* Task to carry out
Retype, exactly as they appear below, the lines between the line holding "los ordenes 1" and the line holding "Debido al azar", both ends included.

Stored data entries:
========

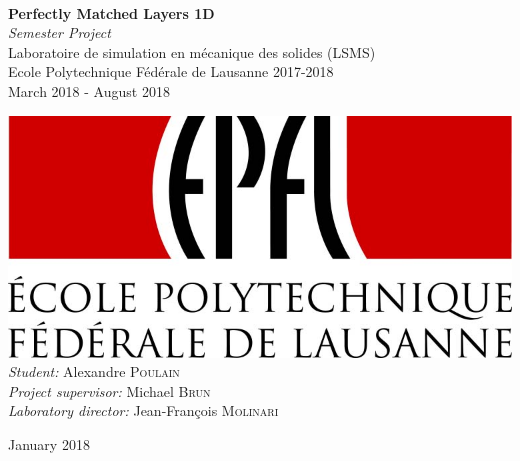 \begin{titlepage}
\begin{sffamily}
\begin{center}
    \vspace*{2cm}
    \noindent\hrulefill \\
    \vspace*{1cm}
    {\huge \bfseries Perfectly Matched Layers 1D}\\[0.5cm]
    {\huge  \itshape Semester Project} \\[0.5cm]
    {\large Laboratoire de simulation en mécanique des solides (LSMS)}\\[0.5cm]
    {\large Ecole Polytechnique Fédérale de Lausanne 2017-2018}\\[1cm]
    
    March 2018 - August 2018 \\[1cm]
    \noindent\hrulefill 
    \vspace{2cm}
    


      \includegraphics{images/EPFL-Logo.jpg}\\[1cm]
      

    \emph{Student:} Alexandre \textsc{Poulain}\\[1cm]
    \emph{Project supervisor:} Michael \textsc{Brun}\\[1cm]
    \emph{Laboratory director:} Jean-François \textsc{Molinari}

    
    
    \vfill{\large January 2018}

\end{center}
\end{sffamily}
\end{titlepage}
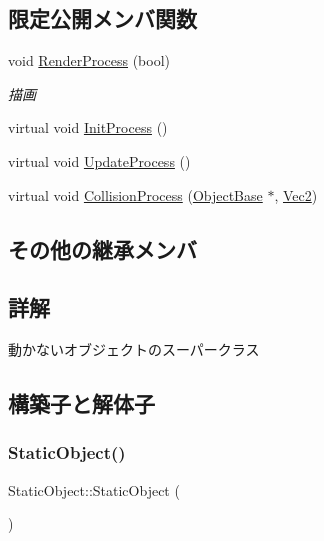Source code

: \subsection*{限定公開メンバ関数}
\begin{DoxyCompactItemize}
\item 
void \mbox{\hyperlink{class_static_object_afec57009537695c4715386120a619942}{Render\+Process}} (bool)
\begin{DoxyCompactList}\small\item\em 描画 \end{DoxyCompactList}\item 
virtual void \mbox{\hyperlink{class_static_object_afa0709f50495338a23c1140062a567af}{Init\+Process}} ()
\item 
virtual void \mbox{\hyperlink{class_static_object_a7fa678c3c4032bb6e9417f93a8bb895c}{Update\+Process}} ()
\item 
virtual void \mbox{\hyperlink{class_static_object_a36379eb74b66c1586f1cc678a85c52c1}{Collision\+Process}} (\mbox{\hyperlink{class_object_base}{Object\+Base}} $\ast$, \mbox{\hyperlink{common_8h_ae148fff5818e9444b4ab2288829559bf}{Vec2}})
\end{DoxyCompactItemize}
\subsection*{その他の継承メンバ}


\subsection{詳解}
動かないオブジェクトのスーパークラス 

\subsection{構築子と解体子}
\mbox{\label{class_static_object_a2a8e918ddfe5c6723b88b9f5c4156472}} 
\subsubsection{\texorpdfstring{Static\+Object()}{StaticObject()}\hspace{0.1cm}{\footnotesize\ttfamily [1/2]}}
{\footnotesize\ttfamily Static\+Object\+::\+Static\+Object (\begin{DoxyParamCaption}{ }\end{DoxyParamCaption})\hspace{0.3cm}{\ttfamily [inline]}}



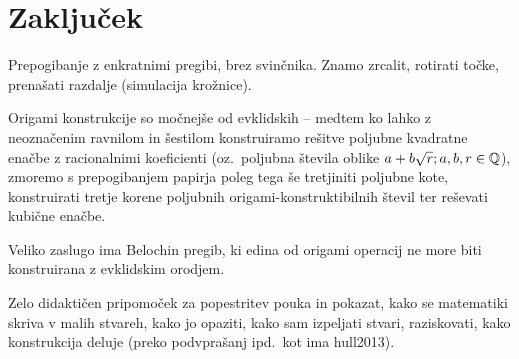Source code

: \section{Zaključek}

Prepogibanje z enkratnimi pregibi, brez svinčnika. Znamo zrcalit, rotirati točke, prenašati razdalje (simulacija krožnice).

Origami konstrukcije so močnejše od evklidskih -- medtem ko lahko z neoznačenim ravnilom in šestilom konstruiramo rešitve poljubne kvadratne enačbe z racionalnimi koeficienti (oz.\ poljubna števila oblike $a + b\sqrt{r}; a,b,r \in \mathbb Q$), zmoremo s prepogibanjem papirja poleg tega še tretjiniti poljubne kote, konstruirati tretje korene poljubnih origami-konstruktibilnih števil ter reševati kubične enačbe.

Veliko zaslugo ima Belochin pregib, ki edina od origami operacij ne more biti konstruirana z evklidskim orodjem.

Zelo didaktičen pripomoček za popestritev pouka in pokazat, kako se matematiki skriva v malih stvareh, kako jo opaziti, kako sam izpeljati stvari, raziskovati, kako konstrukcija deluje (preko podvprašanj ipd.\ kot ima hull2013).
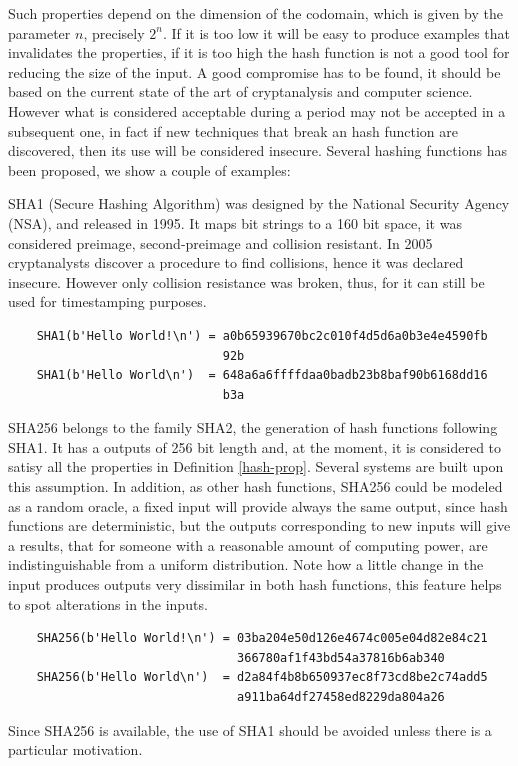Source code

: Such properties depend on the dimension of the codomain, which is given by the parameter $n$, precisely $2^n$. If it is too low it will be easy to produce examples that invalidates the properties, if it is too high the hash function is not a good tool for reducing the size of the input. A good compromise has to be found, it should be based on the current state of the art of cryptanalysis and computer science. However what is considered acceptable during a period may not be accepted in a subsequent one, in fact if new techniques that break an hash function are discovered, then its use will be considered insecure.
Several hashing functions has been proposed, we show a couple of examples:
\begin{myexample}
	SHA1 (Secure Hashing Algorithm) was designed by the National Security Agency (NSA), and released in 1995. It maps bit strings to a 160 bit space, it was considered preimage, second-preimage and collision resistant. In 2005 cryptanalysts discover a procedure to find collisions, hence it was declared insecure. However only collision resistance was broken, thus, for it can still be used for timestamping purposes.
	\begin{verbatim}
	SHA1(b'Hello World!\n') = a0b65939670bc2c010f4d5d6a0b3e4e4590fb
	                          92b
	SHA1(b'Hello World\n')  = 648a6a6ffffdaa0badb23b8baf90b6168dd16
	                          b3a
	\end{verbatim}
\end{myexample}

\begin{myexample}
	SHA256 belongs to the family SHA2, the generation of hash functions following SHA1. It has a outputs of 256 bit length and, at the moment, it is considered to satisy all the properties in Definition \ref{hash-prop}.
	Several systems are built upon this assumption. 
	In addition, as other hash functions, SHA256 could be modeled as a random oracle, a fixed input will provide always the same output, since hash functions are deterministic, but the outputs corresponding to new inputs will give a results, that for someone with a reasonable amount of computing power, are indistinguishable from a uniform distribution. 
	Note how a little change in the input produces outputs very dissimilar in both hash functions, this feature helps to spot alterations in the inputs.
	\begin{verbatim}
	SHA256(b'Hello World!\n') = 03ba204e50d126e4674c005e04d82e84c21
	                            366780af1f43bd54a37816b6ab340
	SHA256(b'Hello World\n')  = d2a84f4b8b650937ec8f73cd8be2c74add5
	                            a911ba64df27458ed8229da804a26
	\end{verbatim}
	Since SHA256 is available, the use of SHA1 should be avoided unless there is a particular motivation. 
\end{myexample}


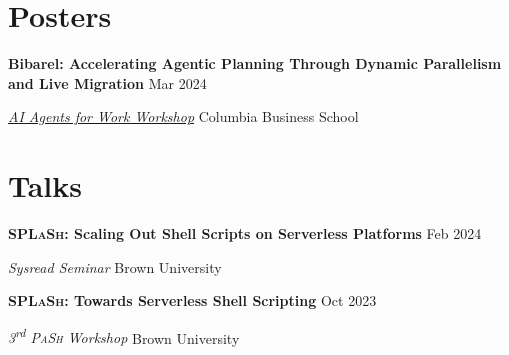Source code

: \documentclass[margin,12pt]{resume}
\newcommand{\descriptionVSpace}{\vspace{0.5ex}\xspace}
\newcommand{\subsectionVSpace}{\vspace{3.5ex}\xspace}
\newcommand{\sectionVSpace}{\vspace{1ex}\xspace} %
\newcommand{\pash}{\textsc{PaSh}\xspace}
\newcommand{\sectionVSpaceCorrection}{\vspace{-3.5ex}} %
\newcommand{\splash}{\textsc{SPLaSh}\xspace}
\newcommand{\header}[1]{\textbf{#1}\xspace}
\newcommand{\competition}[1]{\header{#1}\xspace}
\newcommand{\event}[1]{\textit{#1}\xspace}
\newcommand{\ordinal}[1]{\textsuperscript{#1}\xspace}
\newcommand{\place}[1]{#1\xspace}
\newcommand{\poster}[1]{\header{#1}\xspace}
\newcommand{\singleDate}[1]{#1\xspace}
\newcommand{\talk}[1]{\header{#1}\xspace}
\newenvironment{rSubsection}{}{\par\subsectionVSpace}
\newenvironment{rSection}[1]{\sectionVSpaceCorrection\section{#1}\xspace}{\sectionVSpace\par}
\newenvironment{jobDuties}{\descriptionVSpace}{\par}
\begin{document}
\begin{resume}
\begin{rSection}{Posters}
        \begin{rSubsection}
            \poster{Bibarel: Accelerating Agentic Planning Through Dynamic Parallelism and Live Migration} \hfill Mar 2024

            \event{\href{https://daplab.cs.columbia.edu/workshop/}{AI Agents for Work Workshop}} \hfill \place{Columbia Business School}
        \end{rSubsection}
    \end{rSection}

    \begin{rSection}{Talks}


        \begin{rSubsection}
            \talk{\splash: Scaling Out Shell Scripts on Serverless Platforms} \hfill \singleDate{Feb 2024}

            \event{Sysread Seminar} \hfill \place{Brown University}
        \end{rSubsection}



        \begin{rSubsection}
            \talk{\splash: Towards Serverless Shell Scripting} \hfill \singleDate{Oct 2023}

            \event{3\ordinal{rd} \pash Workshop} \hfill \place{Brown University}
        \end{rSubsection}
    \end{rSection}




\end{resume}
\end{document}
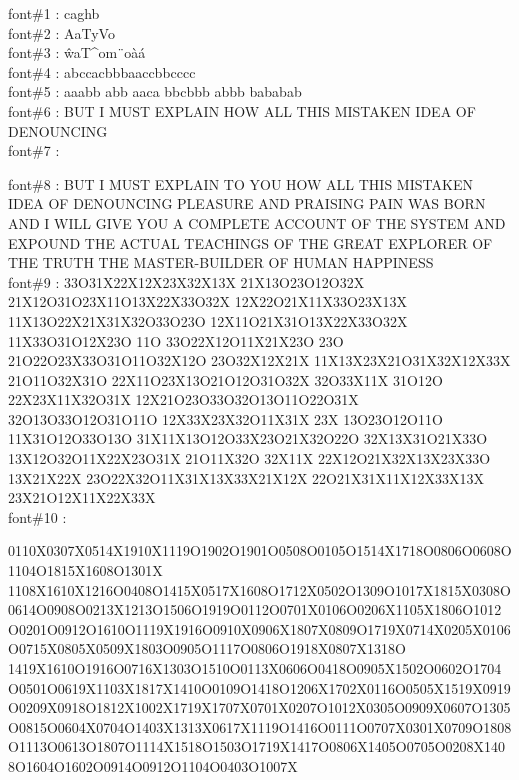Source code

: \documentclass{article}
\begin{document}
\huge font\#1 : {\fonta caghb} \\
\huge font\#2 : {\fontb AaTyVo} \\
\huge font\#3 : {\fontc \^waT\string^om¨o\`a\'a} \\
\huge font\#4 : {\fontd abccacbbbaaccbbcccc} \\
\huge font\#5 : {\fonte aaabb abb aaca bbcbbb abbb bababab} \\
\huge font\#6 : {\fontf BUT I MUST EXPLAIN HOW ALL THIS MISTAKEN IDEA OF DENOUNCING} \\
\huge font\#7 : 


\huge font\#8 : {\fonth BUT I MUST EXPLAIN TO YOU HOW ALL THIS MISTAKEN IDEA OF DENOUNCING PLEASURE AND PRAISING PAIN WAS BORN AND I WILL GIVE YOU A COMPLETE ACCOUNT OF THE SYSTEM AND EXPOUND THE ACTUAL TEACHINGS OF THE GREAT EXPLORER OF THE TRUTH THE MASTER-BUILDER OF HUMAN HAPPINESS} \\
\huge font\#9 : {\fonti 33O31X22X12X23X32X13X 21X13O23O12O32X 21X12O31O23X11O13X22X33O32X 12X22O21X11X33O23X13X 11X13O22X21X31X32O33O23O 12X11O21X31O13X22X33O32X 11X33O31O12X23O 11O 33O22X12O11X21X23O 23O 21O22O23X33O31O11O32X12O 23O32X12X21X 11X13X23X21O31X32X12X33X 21O11O32X31O 
22X11O23X13O21O12O31O32X 32O33X11X 31O12O 22X23X11X32O31X 12X21O23O33O32O13O11O22O31X 32O13O33O12O31O11O 12X33X23X32O11X31X 23X 13O23O12O11O 11X31O12O33O13O 31X11X13O12O33X23O21X32O22O 32X13X31O21X33O 13X12O32O11X22X23O31X 21O11X32O 
32X11X 22X12O21X32X13X23X33O 13X21X22X 23O22X32O11X31X13X33X21X12X 22O21X31X11X12X33X13X 23X21O12X11X22X33X} \\
\huge font\#10 :

{\fontj 0110X0307X0514X1910X1119O1902O1901O0508O0105O1514X1718O0806O0608O1104O1815X1608O1301X 
1108X1610X1216O0408O1415X0517X1608O1712X0502O1309O1017X1815X0308O0614O0908O0213X1213O1506O1919O0112O0701X0106O0206X1105X1806O1012O0201O0912O1610O1119X1916O0910X0906X1807X0809O1719X0714X0205X0106O0715X0805X0509X1803O0905O1117O0806O1918X0807X1318O 
1419X1610O1916O0716X1303O1510O0113X0606O0418O0905X1502O0602O1704O0501O0619X1103X1817X1410O0109O1418O1206X1702X0116O0505X1519X0919O0209X0918O1812X1002X1719X1707X0701X0207O1012X0305O0909X0607O1305O0815O0604X0704O1403X1313X0617X1119O1416O0111O0707X0301X0709O1808O1113O0613O1807O1114X1518O1503O1719X1417O0806X1405O0705O0208X1408O1604O1602O0914O0912O1104O0403O1007X} \\
\end{document}
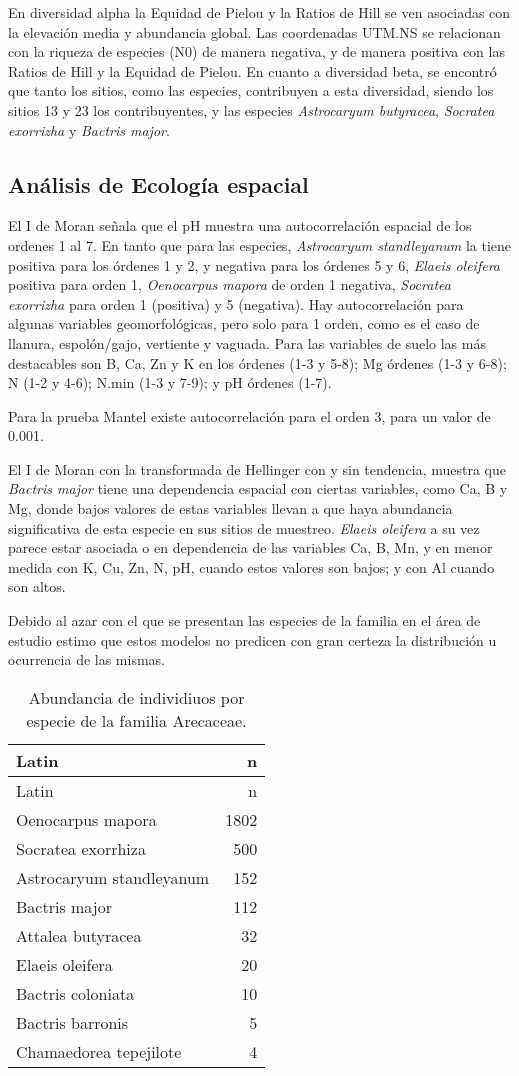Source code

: \documentclass[11pt,]{article}
\begin{document}
En diversidad alpha la Equidad de Pielou y la Ratios de Hill se ven
asociadas con la elevación media y abundancia global. Las coordenadas
UTM.NS se relacionan con la riqueza de especies (N0) de manera negativa,
y de manera positiva con las Ratios de Hill y la Equidad de Pielou. En
cuanto a diversidad beta, se encontró que tanto los sitios, como las
especies, contribuyen a esta diversidad, siendo los sitios 13 y 23 los
contribuyentes, y las especies \emph{Astrocaryum butyracea},
\emph{Socratea exorrizha} y \emph{Bactris major}.

\subsection{Análisis de Ecología
espacial}\label{anuxe1lisis-de-ecologuxeda-espacial}

El I de Moran señala que el pH muestra una autocorrelación espacial de
los ordenes 1 al 7. En tanto que para las especies, \emph{Astrocaryum
standleyanum} la tiene positiva para los órdenes 1 y 2, y negativa para
los órdenes 5 y 6, \emph{Elaeis oleifera} positiva para orden 1,
\emph{Oenocarpus mapora} de orden 1 negativa, \emph{Socratea exorrizha}
para orden 1 (positiva) y 5 (negativa). Hay autocorrelación para algunas
variables geomorfológicas, pero solo para 1 orden, como es el caso de
llanura, espolón/gajo, vertiente y vaguada. Para las variables de suelo
las más destacables son B, Ca, Zn y K en los órdenes (1-3 y 5-8); Mg
órdenes (1-3 y 6-8); N (1-2 y 4-6); N.min (1-3 y 7-9); y pH órdenes
(1-7).

Para la prueba Mantel existe autocorrelación para el orden 3, para un
valor de 0.001.

El I de Moran con la transformada de Hellinger con y sin tendencia,
muestra que \emph{Bactris major} tiene una dependencia espacial con
ciertas variables, como Ca, B y Mg, donde bajos valores de estas
variables llevan a que haya abundancia significativa de esta especie en
sus sitios de muestreo. \emph{Elaeis oleifera} a su vez parece estar
asociada o en dependencia de las variables Ca, B, Mn, y en menor medida
con K, Cu, Zn, N, pH, cuando estos valores son bajos; y con Al cuando
son altos.

Debido al azar con el que se presentan las especies de la familia en el
área de estudio estimo que estos modelos no predicen con gran certeza la
distribución u ocurrencia de las mismas.

\begin{longtable}[]{@{}lr@{}}
\caption{\label{tab:abun_sp}Abundancia de individiuos por especie de la
familia Arecaceae.}\tabularnewline
\toprule
Latin & n\tabularnewline
\midrule
\endfirsthead
\toprule
Latin & n\tabularnewline
\midrule
\endhead
Oenocarpus mapora & 1802\tabularnewline
Socratea exorrhiza & 500\tabularnewline
Astrocaryum standleyanum & 152\tabularnewline
Bactris major & 112\tabularnewline
Attalea butyracea & 32\tabularnewline
Elaeis oleifera & 20\tabularnewline
Bactris coloniata & 10\tabularnewline
Bactris barronis & 5\tabularnewline
Chamaedorea tepejilote & 4\tabularnewline
\bottomrule
\end{longtable}
\end{document}
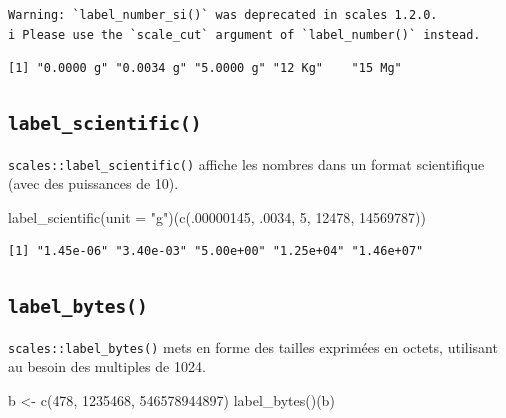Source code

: \documentclass[
  letterpaper,
  DIV=11,
  numbers=noendperiod,
  oneside]{scrreprt}
\newenvironment{Shaded}{\begin{snugshade}}{\end{snugshade}}
\newcommand{\AttributeTok}[1]{\textcolor[rgb]{0.40,0.45,0.13}{#1}}
\newcommand{\DecValTok}[1]{\textcolor[rgb]{0.68,0.00,0.00}{#1}}
\newcommand{\FunctionTok}[1]{\textcolor[rgb]{0.28,0.35,0.67}{#1}}
\newcommand{\NormalTok}[1]{\textcolor[rgb]{0.00,0.23,0.31}{#1}}
\newcommand{\OtherTok}[1]{\textcolor[rgb]{0.00,0.23,0.31}{#1}}
\newcommand{\StringTok}[1]{\textcolor[rgb]{0.13,0.47,0.30}{#1}}
\begin{document}
\begin{verbatim}
Warning: `label_number_si()` was deprecated in scales 1.2.0.
i Please use the `scale_cut` argument of `label_number()` instead.
\end{verbatim}

\begin{verbatim}
[1] "0.0000 g" "0.0034 g" "5.0000 g" "12 Kg"    "15 Mg"   
\end{verbatim}

\hypertarget{label_scientific}{%
\subsection{\texorpdfstring{\texttt{label\_scientific()}}{label\_scientific()}}\label{label_scientific}}

\texttt{scales::label\_scientific()} affiche les nombres dans un format
scientifique (avec des puissances de 10).

\begin{Shaded}
\begin{Highlighting}[]
\FunctionTok{label\_scientific}\NormalTok{(}\AttributeTok{unit =} \StringTok{"g"}\NormalTok{)(}\FunctionTok{c}\NormalTok{(.}\DecValTok{00000145}\NormalTok{, .}\DecValTok{0034}\NormalTok{, }\DecValTok{5}\NormalTok{, }\DecValTok{12478}\NormalTok{, }\DecValTok{14569787}\NormalTok{))}
\end{Highlighting}
\end{Shaded}

\begin{verbatim}
[1] "1.45e-06" "3.40e-03" "5.00e+00" "1.25e+04" "1.46e+07"
\end{verbatim}

\hypertarget{label_bytes}{%
\subsection{\texorpdfstring{\texttt{label\_bytes()}}{label\_bytes()}}\label{label_bytes}}

\texttt{scales::label\_bytes()} mets en forme des tailles exprimées en
octets, utilisant au besoin des multiples de 1024.

\begin{Shaded}
\begin{Highlighting}[]
\NormalTok{b }\OtherTok{\textless{}{-}} \FunctionTok{c}\NormalTok{(}\DecValTok{478}\NormalTok{, }\DecValTok{1235468}\NormalTok{, }\DecValTok{546578944897}\NormalTok{)}
\FunctionTok{label\_bytes}\NormalTok{()(b)}
\end{Highlighting}
\end{Shaded}
\end{document}
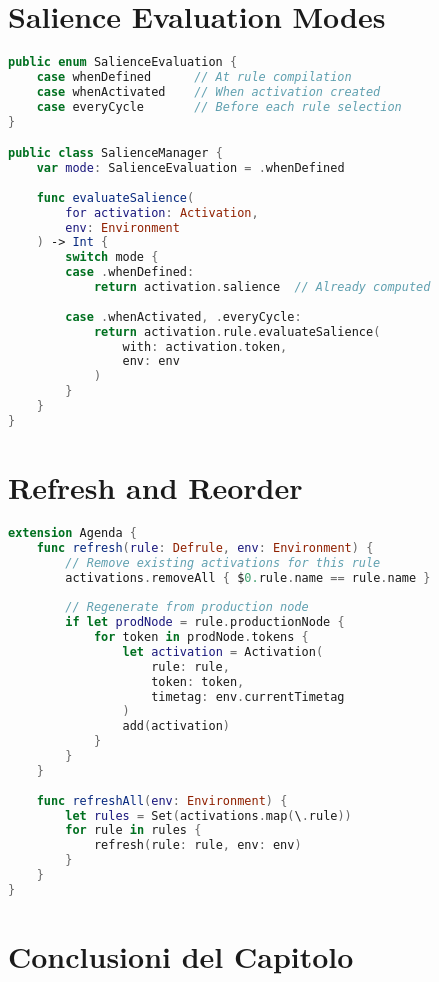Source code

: \section{Salience Evaluation Modes}

\begin{lstlisting}[language=Swift]
public enum SalienceEvaluation {
    case whenDefined      // At rule compilation
    case whenActivated    // When activation created
    case everyCycle       // Before each rule selection
}

public class SalienceManager {
    var mode: SalienceEvaluation = .whenDefined
    
    func evaluateSalience(
        for activation: Activation,
        env: Environment
    ) -> Int {
        switch mode {
        case .whenDefined:
            return activation.salience  // Already computed
            
        case .whenActivated, .everyCycle:
            return activation.rule.evaluateSalience(
                with: activation.token,
                env: env
            )
        }
    }
}
\end{lstlisting}

\section{Refresh and Reorder}

\begin{lstlisting}[language=Swift]
extension Agenda {
    func refresh(rule: Defrule, env: Environment) {
        // Remove existing activations for this rule
        activations.removeAll { $0.rule.name == rule.name }
        
        // Regenerate from production node
        if let prodNode = rule.productionNode {
            for token in prodNode.tokens {
                let activation = Activation(
                    rule: rule,
                    token: token,
                    timetag: env.currentTimetag
                )
                add(activation)
            }
        }
    }
    
    func refreshAll(env: Environment) {
        let rules = Set(activations.map(\.rule))
        for rule in rules {
            refresh(rule: rule, env: env)
        }
    }
}
\end{lstlisting}

\section{Conclusioni del Capitolo}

========

* Your response
los ordenes 1 al 7. En tanto que para las especies, \emph{Astrocaryum
standleyanum} la tiene positiva para los órdenes 1 y 2, y negativa para
los órdenes 5 y 6, \emph{Elaeis oleifera} positiva para orden 1,
\emph{Oenocarpus mapora} de orden 1 negativa, \emph{Socratea exorrizha}
para orden 1 (positiva) y 5 (negativa). Hay autocorrelación para algunas
variables geomorfológicas, pero solo para 1 orden, como es el caso de
llanura, espolón/gajo, vertiente y vaguada. Para las variables de suelo
las más destacables son B, Ca, Zn y K en los órdenes (1-3 y 5-8); Mg
órdenes (1-3 y 6-8); N (1-2 y 4-6); N.min (1-3 y 7-9); y pH órdenes
(1-7).

Para la prueba Mantel existe autocorrelación para el orden 3, para un
valor de 0.001.

El I de Moran con la transformada de Hellinger con y sin tendencia,
muestra que \emph{Bactris major} tiene una dependencia espacial con
ciertas variables, como Ca, B y Mg, donde bajos valores de estas
variables llevan a que haya abundancia significativa de esta especie en
sus sitios de muestreo. \emph{Elaeis oleifera} a su vez parece estar
asociada o en dependencia de las variables Ca, B, Mn, y en menor medida
con K, Cu, Zn, N, pH, cuando estos valores son bajos; y con Al cuando
son altos.

Debido al azar con el que se presentan las especies de la familia en el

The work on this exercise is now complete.